Ayer y Hoy
Última actualización 15/07/2008@12:43:26 GMT+1
Una larga historia de esplendor, ocupación y contiendas avalan el patrimonio histórico y arqueológico de la segunda población más importante de Menorca. Desde el siglo X fue Ciutadella la que ostentó la capitalidad de la isla balear –su nombre proviene del latín y es el diminutivo de civitas, ciudad– hasta que los británicos, que dominaron el archipiélago durante el XVIII, la trasladaron a Mahón. Aún así continuó siendo sede del obispado menorquín hasta hoy y tiene el orgullo de ser una de esas pequeñas localidades que lucen imponentes catedrales.
De origen árabe era la muralla que envolvía el conjunto hasta el siglo XIX, cuando fue destruida al perder su valor estratégico y defensivo, y de la que sólo se conservan dos baluartes, el bastión de San Font –sede del Museo Municipal– y el del Gobernador (1), desde donde se tiene una preciosa panorámica del puerto, situado a los pies de la ciudad. Pero por lo que sería el interior de la fortaleza encontraremos los mayores tesoros artísticos de Ciutadella. Entre la plaza de Es Born (2) –presisidida por el Ayuntamiento (3)–, la de Alfonso III, la de Sant Joan (4) –que pone fin al puerto– y el Castell de Sant Nicolau (5) –convertido en Museo de la Reserva de la Biosfera–, se extiende su casco histórico, declarado Monumento Histórico-Artístico, conformado por un laberinto de calles estrechas y empinadas de origen medieval.
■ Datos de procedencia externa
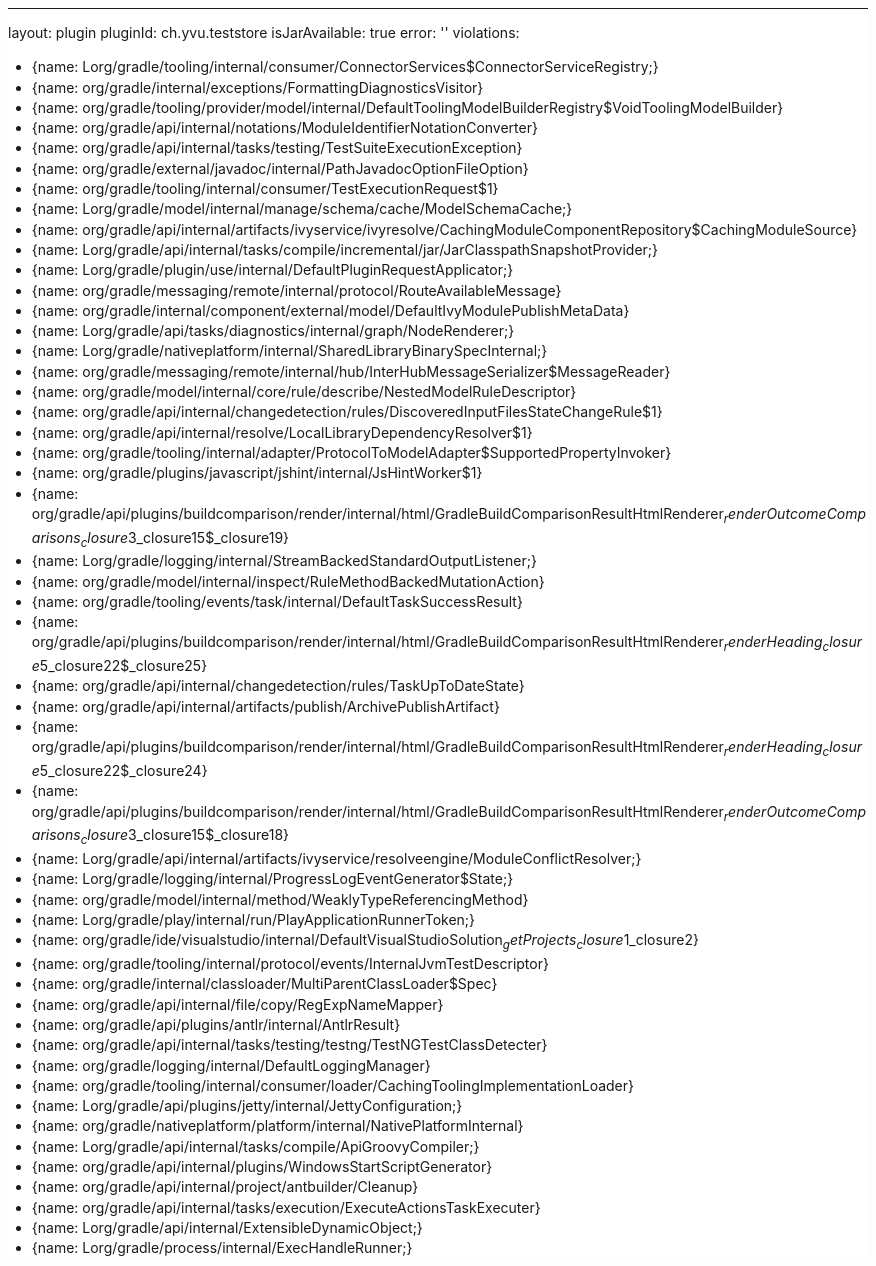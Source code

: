 ---
layout: plugin
pluginId: ch.yvu.teststore
isJarAvailable: true
error: ''
violations:
- {name: Lorg/gradle/tooling/internal/consumer/ConnectorServices$ConnectorServiceRegistry;}
- {name: org/gradle/internal/exceptions/FormattingDiagnosticsVisitor}
- {name: org/gradle/tooling/provider/model/internal/DefaultToolingModelBuilderRegistry$VoidToolingModelBuilder}
- {name: org/gradle/api/internal/notations/ModuleIdentifierNotationConverter}
- {name: org/gradle/api/internal/tasks/testing/TestSuiteExecutionException}
- {name: org/gradle/external/javadoc/internal/PathJavadocOptionFileOption}
- {name: org/gradle/tooling/internal/consumer/TestExecutionRequest$1}
- {name: Lorg/gradle/model/internal/manage/schema/cache/ModelSchemaCache;}
- {name: org/gradle/api/internal/artifacts/ivyservice/ivyresolve/CachingModuleComponentRepository$CachingModuleSource}
- {name: Lorg/gradle/api/internal/tasks/compile/incremental/jar/JarClasspathSnapshotProvider;}
- {name: Lorg/gradle/plugin/use/internal/DefaultPluginRequestApplicator;}
- {name: org/gradle/messaging/remote/internal/protocol/RouteAvailableMessage}
- {name: org/gradle/internal/component/external/model/DefaultIvyModulePublishMetaData}
- {name: Lorg/gradle/api/tasks/diagnostics/internal/graph/NodeRenderer;}
- {name: Lorg/gradle/nativeplatform/internal/SharedLibraryBinarySpecInternal;}
- {name: org/gradle/messaging/remote/internal/hub/InterHubMessageSerializer$MessageReader}
- {name: org/gradle/model/internal/core/rule/describe/NestedModelRuleDescriptor}
- {name: org/gradle/api/internal/changedetection/rules/DiscoveredInputFilesStateChangeRule$1}
- {name: org/gradle/api/internal/resolve/LocalLibraryDependencyResolver$1}
- {name: org/gradle/tooling/internal/adapter/ProtocolToModelAdapter$SupportedPropertyInvoker}
- {name: org/gradle/plugins/javascript/jshint/internal/JsHintWorker$1}
- {name: org/gradle/api/plugins/buildcomparison/render/internal/html/GradleBuildComparisonResultHtmlRenderer$_renderOutcomeComparisons_closure3$_closure15$_closure19}
- {name: Lorg/gradle/logging/internal/StreamBackedStandardOutputListener;}
- {name: org/gradle/model/internal/inspect/RuleMethodBackedMutationAction}
- {name: org/gradle/tooling/events/task/internal/DefaultTaskSuccessResult}
- {name: org/gradle/api/plugins/buildcomparison/render/internal/html/GradleBuildComparisonResultHtmlRenderer$_renderHeading_closure5$_closure22$_closure25}
- {name: org/gradle/api/internal/changedetection/rules/TaskUpToDateState}
- {name: org/gradle/api/internal/artifacts/publish/ArchivePublishArtifact}
- {name: org/gradle/api/plugins/buildcomparison/render/internal/html/GradleBuildComparisonResultHtmlRenderer$_renderHeading_closure5$_closure22$_closure24}
- {name: org/gradle/api/plugins/buildcomparison/render/internal/html/GradleBuildComparisonResultHtmlRenderer$_renderOutcomeComparisons_closure3$_closure15$_closure18}
- {name: Lorg/gradle/api/internal/artifacts/ivyservice/resolveengine/ModuleConflictResolver;}
- {name: Lorg/gradle/logging/internal/ProgressLogEventGenerator$State;}
- {name: org/gradle/model/internal/method/WeaklyTypeReferencingMethod}
- {name: Lorg/gradle/play/internal/run/PlayApplicationRunnerToken;}
- {name: org/gradle/ide/visualstudio/internal/DefaultVisualStudioSolution$_getProjects_closure1$_closure2}
- {name: org/gradle/tooling/internal/protocol/events/InternalJvmTestDescriptor}
- {name: org/gradle/internal/classloader/MultiParentClassLoader$Spec}
- {name: org/gradle/api/internal/file/copy/RegExpNameMapper}
- {name: org/gradle/api/plugins/antlr/internal/AntlrResult}
- {name: org/gradle/api/internal/tasks/testing/testng/TestNGTestClassDetecter}
- {name: org/gradle/logging/internal/DefaultLoggingManager}
- {name: org/gradle/tooling/internal/consumer/loader/CachingToolingImplementationLoader}
- {name: Lorg/gradle/api/plugins/jetty/internal/JettyConfiguration;}
- {name: org/gradle/nativeplatform/platform/internal/NativePlatformInternal}
- {name: Lorg/gradle/api/internal/tasks/compile/ApiGroovyCompiler;}
- {name: org/gradle/api/internal/plugins/WindowsStartScriptGenerator}
- {name: org/gradle/api/internal/project/antbuilder/Cleanup}
- {name: org/gradle/api/internal/tasks/execution/ExecuteActionsTaskExecuter}
- {name: Lorg/gradle/api/internal/ExtensibleDynamicObject;}
- {name: Lorg/gradle/process/internal/ExecHandleRunner;}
Ciutadella también ha sufrido el acoso de los miles de viajeros que cada año llegan hasta las Baleares. Pero ha sabido, igual que la mayor parte de la isla, poner freno al impacto que el turismo pudiera ocasionar, tanto en lo que se refiere a patrimonio arquitectónico, que presume de su buen estado de conservación –a ello contribuye el que la mayor parte de su población vive fuera del casco antiguo– como natural –con una estricta política medioambiental–.